= Quantum geometry =

Set of mathematical concepts in quantum gravity

In quantum gravity, quantum geometry is the set of mathematical concepts that generalize geometry to describe physical phenomena at distance scales comparable to the Planck length. Each theory of quantum gravity uses the term "quantum geometry" in a slightly different fashion.

String theory uses quantum geometry to describe exotic phenomena such as T-duality and other geometric dualities, mirror symmetry, topology-changing transitions, minimal possible distance scale, and other effects that challenge intuition. Generally, string theory is initially explored on a compact six-dimensional manifold to restrict the algebraic data needed for computation. By utilizing compactifications, string theory describes geometric states, where a compactification is a spacetime that looks four-dimensional macroscopically even if its actual dimension is higher. One goal in exploring string compactifications is to find vacuum solutions where the space is maximally symmetric.
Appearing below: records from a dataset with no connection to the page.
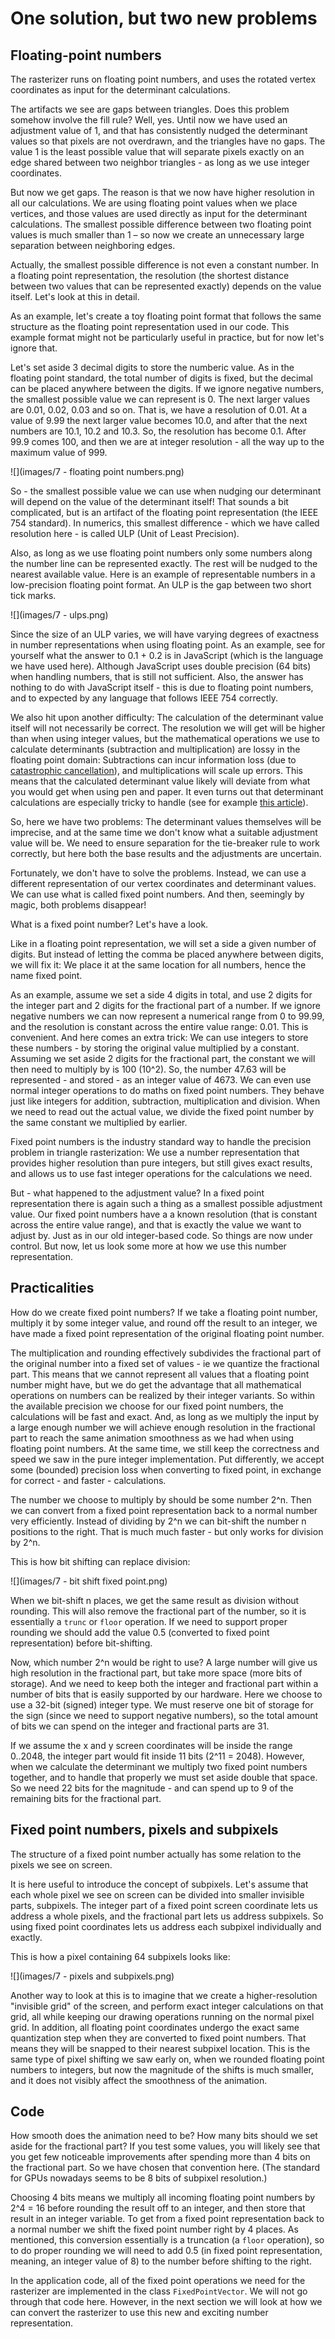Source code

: # One solution, but two new problems

## Floating-point numbers

The rasterizer runs on floating point numbers, and uses the rotated vertex coordinates as input for the determinant calculations.

The artifacts we see are gaps between triangles. Does this problem somehow involve the fill rule? Well, yes. Until now we have used an adjustment value of 1, and that has consistently nudged the determinant values so that pixels are not overdrawn, and the triangles have no gaps. The value 1 is the least possible value that will separate pixels exactly on an edge shared between two neighbor triangles - as long as we use integer coordinates.

But now we get gaps. The reason is that we now have higher resolution in all our calculations. We are using floating point values when we place vertices, and those values are used directly as input for the determinant calculations. The smallest possible difference between two floating point values is much smaller than 1 – so now we create an unnecessary large separation between neighboring edges.

Actually, the smallest possible difference is not even a constant number. In a floating point representation, the resolution (the shortest distance between two values that can be represented exactly) depends on the value itself. Let's look at this in detail.

As an example, let's create a toy floating point format that follows the same structure as the floating point representation used in our code. This example format might not be particularly useful in practice, but for now let's ignore that.

Let's set aside 3 decimal digits to store the numberic value. As in the floating point standard, the total number of digits is fixed, but the decimal can be placed anywhere between the digits. If we ignore negative numbers, the smallest possible value we can represent is 0. The next larger values are 0.01, 0.02, 0.03 and so on. That is, we have a resolution of 0.01. At a value of 9.99 the next larger value becomes 10.0, and after that the next numbers are 10.1, 10.2 and 10.3. So, the resolution has become 0.1. After 99.9 comes 100, and then we are at integer resolution - all the way up to the maximum value of 999.

![](images/7 - floating point numbers.png)

So - the smallest possible value we can use when nudging our determinant will depend on the value of the determinant itself! That sounds a bit complicated, but is an artifact of the floating point representation (the IEEE 754 standard). In numerics, this smallest difference - which we have called resolution here - is called ULP (Unit of Least Precision).

Also, as long as we use floating point numbers only some numbers along the number line can be represented exactly. The rest will be nudged to the nearest available value. Here is an example of representable numbers in a low-precision floating point format. An ULP is the gap between two short tick marks.

![](images/7 - ulps.png)

Since the size of an ULP varies, we will have varying degrees of exactness in number representations when using floating point. As an example, see for yourself what the answer to 0.1 + 0.2 is in JavaScript (which is the language we have used here). Although JavaScript uses double precision (64 bits) when handling numbers, that is still not sufficient. Also, the answer has nothing to do with JavaScript itself - this is due to floating point numbers, and to expected by any language that follows IEEE 754 correctly.

We also hit upon another difficulty: The calculation of the determinant value itself will not necessarily be correct. The resolution we will get will be higher than when using integer values, but the mathematical operations we use to calculate determinants (subtraction and multiplication) are lossy in the floating point domain: Subtractions can incur information loss (due to [catastrophic cancellation](https://en.wikipedia.org/wiki/Catastrophic_cancellation)), and multiplications will scale up errors. This means that the calculated determinant value likely will deviate from what you would get when using pen and paper. It even turns out that determinant calculations are especially tricky to handle (see for example [this article](https://observablehq.com/@mourner/non-robust-arithmetic-as-art)).

So, here we have two problems: The determinant values themselves will be imprecise, and at the same time we don't know what a suitable adjustment value will be. We need to ensure separation for the tie-breaker rule to work correctly, but here both the base results and the adjustments are uncertain.

Fortunately, we don't have to solve the problems. Instead, we can use a different representation of our vertex coordinates and determinant values. We can use what is called fixed point numbers. And then, seemingly by magic, both problems disappear!

What is a fixed point number? Let's have a look.

Like in a floating point representation, we will set a side a given number of digits. But instead of letting the comma be placed anywhere between digits, we will fix it: We place it at the same location for all numbers, hence the name fixed point.

As an example, assume we set a side 4 digits in total, and use 2 digits for the integer part and 2 digits for the fractional part of a number. If we ignore negative numbers we can now represent a numerical range from 0 to 99.99, and the resolution is constant across the entire value range: 0.01. This is convenient. And here comes an extra trick: We can use integers to store these numbers - by storing the original value multiplied by a constant. Assuming we set aside 2 digits for the fractional part, the constant we will then need to multiply by is 100 (10^2). So, the number 47.63 will be represented - and stored - as an integer value of 4673. We can even use normal integer operations to do maths on fixed point numbers. They behave just like integers for addition, subtraction, multiplication and division. When we need to read out the actual value, we divide the fixed point number by the same constant we multiplied by earlier.

Fixed point numbers is the industry standard way to handle the precision problem in triangle rasterization: We use a number representation that provides higher resolution than pure integers, but still gives exact results, and allows us to use fast integer operations for the calculations we need.

But - what happened to the adjustment value? In a fixed point representation there is again such a thing as a smallest possible adjustment value. Our fixed point numbers have a a known resolution (that is constant across the entire value range), and that is exactly the value we want to adjust by. Just as in our old integer-based code. So things are now under control. But now, let us look some more at how we use this number representation.

## Practicalities

How do we create fixed point numbers? If we take a floating point number, multiply it by some integer value, and round off the result to an integer, we have made a fixed point representation of the original floating point number.

The multiplication and rounding effectively subdivides the fractional part of the original number into a fixed set of values - ie we quantize the fractional part. This means that we cannot represent all values that a floating point number might have, but we do get the advantage that all mathematical operations on numbers can be realized by their integer variants. So within the available precision we choose for our fixed point numbers, the calculations will be fast and exact. And, as long as we multiply the input by a large enough number we will achieve enough resolution in the fractional part to reach the same animation smoothness as we had when using floating point numbers. At the same time, we still keep the correctness and speed we saw in the pure integer implementation. Put differently, we accept some (bounded) precision loss when converting to fixed point, in exchange for correct - and faster - calculations.

The number we choose to multiply by should be some number 2^n. Then we can convert from a fixed point representation back to a normal number very efficiently. Instead of dividing by 2^n we can bit-shift the number n positions to the right. That is much much faster - but only works for division by 2^n.

This is how bit shifting can replace division:

![](images/7 - bit shift fixed point.png)

When we bit-shift n places, we get the same result as division without rounding. This will also remove the fractional part of the number, so it is essentially a `trunc` or `floor` operation. If we need to support proper rounding we should add the value 0.5 (converted to fixed point representation) before bit-shifting.

Now, which number 2^n would be right to use? A large number will give us high resolution in the fractional part, but take more space (more bits of storage). And we need to keep both the integer and fractional part within a number of bits that is easily supported by our hardware. Here we choose to use a 32-bit (signed) integer type. We must reserve one bit of storage for the sign (since we need to support negative numbers), so the total amount of bits we can spend on the integer and fractional parts are 31.

If we assume the x and y screen coordinates will be inside the range 0..2048, the integer part would fit inside 11 bits (2^11 = 2048). However, when we calculate the determinant we multiply two fixed point numbers together, and to handle that properly we must set aside double that space. So we need 22 bits for the magnitude - and can spend up to 9 of the remaining bits for the fractional part.

## Fixed point numbers, pixels and subpixels

The structure of a fixed point number actually has some relation to the pixels we see on screen.

It is here useful to introduce the concept of subpixels. Let's assume that each whole pixel we see on screen can be divided into smaller invisible parts, subpixels. The integer part of a fixed point screen coordinate lets us address a whole pixels, and the fractional part lets us address subpixels. So using fixed point coordinates lets us address each subpixel individually and exactly.

This is how a pixel containing 64 subpixels looks like:

![](images/7 - pixels and subpixels.png)

Another way to look at this is to imagine that we create a higher-resolution "invisible grid" of the screen, and perform exact integer calculations on that grid, all while keeping our drawing operations running on the normal pixel grid. In addition, all floating point coordinates undergo the exact same quantization step when they are converted to fixed point numbers. That means they will be snapped to their nearest subpixel location. This is the same type of pixel shifting we saw early on, when we rounded floating point numbers to integers, but now the magnitude of the shifts is much smaller, and it does not visibly affect the smoothness of the animation.

## Code

How smooth does the animation need to be? How many bits should we set aside for the fractional part? If you test some values, you will likely see that you get few noticeable improvements after spending more than 4 bits on the fractional part. So we have chosen that convention here. (The standard for GPUs nowadays seems to be 8 bits of subpixel resolution.)

Choosing 4 bits means we multiply all incoming floating point numbers by 2^4 = 16 before rounding the result off to an integer, and then store that result in an integer variable. To get from a fixed point representation back to a normal number we shift the fixed point number right by 4 places. As mentioned, this conversion essentially is a truncation (a `floor` operation), so to do proper rounding we will need to add 0.5 (in fixed point representation, meaning, an integer value of 8) to the number before shifting to the right.

In the application code, all of the fixed point operations we need for the rasterizer are implemented in the class `FixedPointVector`. We will not go through that code here. However, in the next section we will look at how we can convert the rasterizer to use this new and exciting number representation.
When computing these vacuum solutions, preserving supersymmetry gives a first-order system of equations which can partially give the second-order equations of motion. This supersymmetry enables the use of differential geometry methods by using transition functions. Because the six-dimensional manifold cannot be covered with a single coordinate system, transition functions are grouped together into different G-structures. To define the G-structure, infinitesimal parameters for supersymmetry called spinors are introduced to enable stability during the transition. More technically, quantum geometry refers to the shape of a spacetime manifold as experienced by D-branes, which includes quantum corrections to the metric tensor, such as the worldsheet instantons. For example, the quantum volume of a cycle is computed from the mass of a brane wrapped on this cycle.

In an alternative approach to quantum gravity called loop quantum gravity (LQG), the phrase "quantum geometry" usually refers to the formalism within LQG where the observables that capture the information about the geometry are well-defined operators on a Hilbert space. In particular, certain operators, such as the area, have a discrete spectrum. LQG is non-commutative.
It is possible (but considered unlikely) that this strictly quantized understanding of geometry is consistent with the quantum picture of geometry arising from string theory.

Another approach, which tries to reconstruct the geometry of space-time from "first principles" is Discrete Lorentzian quantum gravity.